2. As an Education Minister, what is one thing you would want every pastor to know that would make your job easier?

The pastor should have a clear and concise process for reaching the lost, discipling new believers, and equipping the members for ministry. The process that the church will embrace will be consistent with the approach and strategy that flows out of the pastor’s life. If a pastor is uncertain or unclear it is impossible for staff members to “program” appropriately. The pastor should take time to write it down, speak of it often, share it with the staff, and communicate with the Minister of Education (or whatever title) about the progress in these areas.

3. What do you believe is the key to developing an educational system that leads people into Christ-likeness?

Educators can only create an environment for spiritual nurture to occur. Certainly, it is the work of the Holy Spirit in the believer to form “Christ in us.” Obviously, Jesus taught his disciples in the context of relationships. As the disciples walked together, daily Jesus was careful to take advantage of the “teachable moments,” rebuke and correct when necessary, and model always. A quality education system should place the responsibility for spiritual direction in three places. First is the home. Parents are charged with the instruction of their children. Second is a caring group of believers. In a “spiritual” family environment, believers are guided by older father figures and encouraged by brothers and sisters who are on the journey. Finally, the leaders of the congregation are to be equippers for ministry. The pastoral and professional staff should assist believers in developing and doing ministry, which results in unity, knowledge, and spiritual maturity.

4. What is your greatest passion?

To see believers accept the revelation of the finished work of Christ and embrace personal ministry that unleashes the power of the Holy Spirit in their lives.

5. When most churches think of an educational program they think Sunday Morning Sunday School Classes that are divided by age groups. What suggestions do you have for a church that wants to rethink their educational program?

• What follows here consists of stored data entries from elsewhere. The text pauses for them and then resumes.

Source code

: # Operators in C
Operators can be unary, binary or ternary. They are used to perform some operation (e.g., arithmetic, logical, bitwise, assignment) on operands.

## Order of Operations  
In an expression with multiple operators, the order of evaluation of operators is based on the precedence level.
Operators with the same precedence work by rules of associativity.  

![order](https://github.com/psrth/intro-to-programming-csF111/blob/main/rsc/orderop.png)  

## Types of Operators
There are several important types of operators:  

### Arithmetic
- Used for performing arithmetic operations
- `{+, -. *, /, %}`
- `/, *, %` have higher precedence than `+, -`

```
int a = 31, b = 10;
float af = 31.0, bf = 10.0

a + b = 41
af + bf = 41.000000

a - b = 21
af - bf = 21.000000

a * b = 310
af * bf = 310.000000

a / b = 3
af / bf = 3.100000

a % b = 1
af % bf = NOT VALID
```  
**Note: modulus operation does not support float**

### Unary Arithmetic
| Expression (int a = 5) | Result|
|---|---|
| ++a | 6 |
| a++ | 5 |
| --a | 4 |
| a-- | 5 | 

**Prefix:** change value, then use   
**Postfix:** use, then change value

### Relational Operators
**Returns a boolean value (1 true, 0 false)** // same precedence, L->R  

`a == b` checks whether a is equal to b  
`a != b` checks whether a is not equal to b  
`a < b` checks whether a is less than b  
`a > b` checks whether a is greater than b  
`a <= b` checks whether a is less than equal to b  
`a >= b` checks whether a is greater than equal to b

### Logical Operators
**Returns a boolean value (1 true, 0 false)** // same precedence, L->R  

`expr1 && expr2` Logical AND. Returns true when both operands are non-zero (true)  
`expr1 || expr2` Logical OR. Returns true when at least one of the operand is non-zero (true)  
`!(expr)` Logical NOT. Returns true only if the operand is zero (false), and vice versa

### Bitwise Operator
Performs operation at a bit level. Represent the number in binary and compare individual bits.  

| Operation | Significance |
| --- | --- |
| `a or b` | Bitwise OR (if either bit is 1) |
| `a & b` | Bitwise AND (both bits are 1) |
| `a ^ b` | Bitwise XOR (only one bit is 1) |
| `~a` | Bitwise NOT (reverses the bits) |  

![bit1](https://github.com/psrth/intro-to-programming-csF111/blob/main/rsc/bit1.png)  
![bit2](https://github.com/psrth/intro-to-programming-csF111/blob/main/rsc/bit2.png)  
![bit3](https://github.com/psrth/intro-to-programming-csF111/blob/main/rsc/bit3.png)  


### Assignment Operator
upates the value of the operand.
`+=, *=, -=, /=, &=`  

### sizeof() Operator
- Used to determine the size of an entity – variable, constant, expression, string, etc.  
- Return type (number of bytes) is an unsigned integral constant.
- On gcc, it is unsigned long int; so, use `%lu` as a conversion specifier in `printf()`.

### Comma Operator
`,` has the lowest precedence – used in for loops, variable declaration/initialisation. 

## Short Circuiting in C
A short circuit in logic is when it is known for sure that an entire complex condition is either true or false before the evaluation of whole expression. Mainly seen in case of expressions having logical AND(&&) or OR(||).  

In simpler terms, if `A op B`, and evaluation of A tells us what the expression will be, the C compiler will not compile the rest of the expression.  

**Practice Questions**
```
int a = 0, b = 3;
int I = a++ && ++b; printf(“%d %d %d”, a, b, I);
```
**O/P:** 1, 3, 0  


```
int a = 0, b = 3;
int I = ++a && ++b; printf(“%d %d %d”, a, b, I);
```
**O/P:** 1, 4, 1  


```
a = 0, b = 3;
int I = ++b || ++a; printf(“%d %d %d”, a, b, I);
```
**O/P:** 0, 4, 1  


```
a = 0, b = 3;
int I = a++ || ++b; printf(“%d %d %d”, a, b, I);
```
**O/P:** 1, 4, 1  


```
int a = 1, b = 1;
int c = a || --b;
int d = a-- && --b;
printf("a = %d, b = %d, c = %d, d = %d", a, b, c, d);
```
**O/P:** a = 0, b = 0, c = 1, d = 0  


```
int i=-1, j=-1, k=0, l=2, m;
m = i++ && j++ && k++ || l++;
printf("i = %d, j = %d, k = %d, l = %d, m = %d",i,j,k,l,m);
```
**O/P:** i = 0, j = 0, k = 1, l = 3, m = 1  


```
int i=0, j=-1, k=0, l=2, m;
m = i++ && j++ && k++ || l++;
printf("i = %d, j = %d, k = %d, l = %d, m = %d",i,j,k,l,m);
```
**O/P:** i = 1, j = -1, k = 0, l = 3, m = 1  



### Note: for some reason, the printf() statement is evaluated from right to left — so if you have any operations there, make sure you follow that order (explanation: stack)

Sunday School and organized Bible study classes are excellent for information and instruction, but life transformation happens in the context of small group life. When we are expected to live out the truths of God’s word and receive feedback (correction, encouragement, exhortation, and rebuke) we change and modify our behavior to emulate that of Christ. We also must have a deep commitment to the family as the primary conveyor of spiritual truth. If we teach men and in turn the men teach their families the whole church is built up. Sunday School was established to teach those who had no families… not a substitute for the family and especially the father as spiritual guide. The model of educational organization has reflected the public education design and has fallen woefully short in the last part of the last century. The transfer of true spirituality built on an intimate knowledge and relationship with Christ does not happen in an institutional structure.

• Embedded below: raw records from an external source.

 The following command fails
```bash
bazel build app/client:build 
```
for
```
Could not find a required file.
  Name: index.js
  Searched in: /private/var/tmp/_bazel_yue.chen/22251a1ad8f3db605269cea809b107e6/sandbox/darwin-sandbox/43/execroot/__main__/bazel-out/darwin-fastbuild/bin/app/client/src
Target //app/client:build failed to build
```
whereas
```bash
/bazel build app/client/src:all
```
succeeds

6. Southern Baptists are involved in the “Everyone Can, I’m It” evangelism campaign. How does your ministry seek to emphasis outreach and baptism?

Our focus is in two arenas. First, we seek to build relationships outside the church family and respond to opportunities to share the claims of Christ with neighbors, friends, and coworkers. Second, we intentionally engage in community ministries that present Christ through hands on service and proclamation in the non-church setting. We are also concerned about the number of members and attenders who may not have experienced the new birth so we find ourselves “fishing in the aquarium.” We offer ongoning evangelism training and planned opportunities for personal evangelism.

7. What are some books that you recommend a minister reading when they are considering implementing an educational program?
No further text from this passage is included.